Do not use anything else as evaluation metric or the submission will be deemed incomplete, ie, an "F". (Hint: accuracy rate is not the error rate!).

`cross_validate` takes the data and uses 10 fold cross validation (from Module 3!) to `train`, `classify`, and `evaluate`. **Remember to shuffle your data before you create your folds**. I leave the exact signature of `cross_validate` to you but you should write it so that you can use it with *any* `classify` function of the same form (using higher order functions and partial application). If you did so last time, you can reuse it for this assignment.

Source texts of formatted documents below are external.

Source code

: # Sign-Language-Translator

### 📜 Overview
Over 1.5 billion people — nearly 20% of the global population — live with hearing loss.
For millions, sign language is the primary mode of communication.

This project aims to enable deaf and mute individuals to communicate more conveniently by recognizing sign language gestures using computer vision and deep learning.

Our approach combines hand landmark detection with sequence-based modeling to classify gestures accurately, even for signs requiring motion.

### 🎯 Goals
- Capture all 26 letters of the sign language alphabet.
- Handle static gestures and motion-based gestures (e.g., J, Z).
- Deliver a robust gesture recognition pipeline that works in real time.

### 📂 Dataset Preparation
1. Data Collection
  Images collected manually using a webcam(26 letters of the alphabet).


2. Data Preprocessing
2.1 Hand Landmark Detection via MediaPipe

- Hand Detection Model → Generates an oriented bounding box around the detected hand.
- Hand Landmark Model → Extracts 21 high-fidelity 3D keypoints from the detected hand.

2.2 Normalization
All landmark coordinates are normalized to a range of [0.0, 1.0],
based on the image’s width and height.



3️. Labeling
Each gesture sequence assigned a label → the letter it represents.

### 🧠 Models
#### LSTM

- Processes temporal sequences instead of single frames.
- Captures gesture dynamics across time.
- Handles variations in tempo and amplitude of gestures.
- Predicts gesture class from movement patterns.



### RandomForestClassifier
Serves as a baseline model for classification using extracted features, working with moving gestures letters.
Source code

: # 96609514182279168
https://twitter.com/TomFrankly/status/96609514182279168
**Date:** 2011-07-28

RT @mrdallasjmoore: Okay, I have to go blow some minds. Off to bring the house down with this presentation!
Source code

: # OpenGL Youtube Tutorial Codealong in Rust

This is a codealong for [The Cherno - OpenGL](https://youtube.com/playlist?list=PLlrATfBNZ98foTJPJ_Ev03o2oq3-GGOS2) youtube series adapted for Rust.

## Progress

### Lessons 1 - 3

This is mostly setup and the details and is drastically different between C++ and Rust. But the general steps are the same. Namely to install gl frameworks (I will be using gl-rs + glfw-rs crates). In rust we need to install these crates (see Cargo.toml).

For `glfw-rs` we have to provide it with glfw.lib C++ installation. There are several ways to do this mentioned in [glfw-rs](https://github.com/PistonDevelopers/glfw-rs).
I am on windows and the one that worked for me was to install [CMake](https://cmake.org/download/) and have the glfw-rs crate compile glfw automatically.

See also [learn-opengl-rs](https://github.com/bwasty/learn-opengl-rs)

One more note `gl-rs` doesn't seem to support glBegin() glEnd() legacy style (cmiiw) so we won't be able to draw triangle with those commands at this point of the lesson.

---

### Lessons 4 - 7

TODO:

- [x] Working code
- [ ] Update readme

Following Module 3's discussion, `cross_validate` should print out the fold number and the evaluation metric (error rate) for each fold and then the average value (and the variance). What you are looking for here is a consistent evaluation metric cross the folds. You should print the error rates in terms of percents (ie, multiply the error rate by 100 and add "%" to the end).

To summarize...

Apply the Naive Bayes Classifier algorithm to the Mushroom data set using 10 fold cross validation and the error rate as the evaluation metric. You will do this *twice*. Once with smoothing=True and once with smoothing=False. You should follow up with a brief explanation for the similarities or differences in the results.

In [1]:
import random
import numpy as np
from typing import List, Dict, Tuple, Any

In [2]:
def parse_data(file_name: str) -> List[List]:
    data = []
    file = open(file_name, "r")
    for line in file:
        datum = [str(value) for value in line.rstrip().split(",")]
        data.append(datum)
    random.shuffle(data)
    return data

In [3]:
data = parse_data("data/agaricus-lepiota.data")

In [4]:
len(data)

8124

In [5]:
attributes = [
    "cap-shape",
    "cap-surface",
    "cap-color",
    "bruises?",
    "odor",
    "gill-attachment",
    "gill-spacing",
    "gill-size",
    "gill-color",
    "stalk-shape",
    "stalk-root",
    "stalk-surface-above-ring",
    "stalk-surface-below-ring",
    "stalk-color-above-ring",
    "stalk-color-below-ring",
    "veil-type",
    "veil-color",
    "ring-number",
    "ring-type",
    "spore-print-color",
    "population",
    "habitat",
]


In [6]:
len(attributes)

22

<a id="extract_column"></a>
### extract_column

`extract_column` extracts a column into a list from a list of lists. **Used by**:[c_class](#c_class), [evaluate](#evaluate)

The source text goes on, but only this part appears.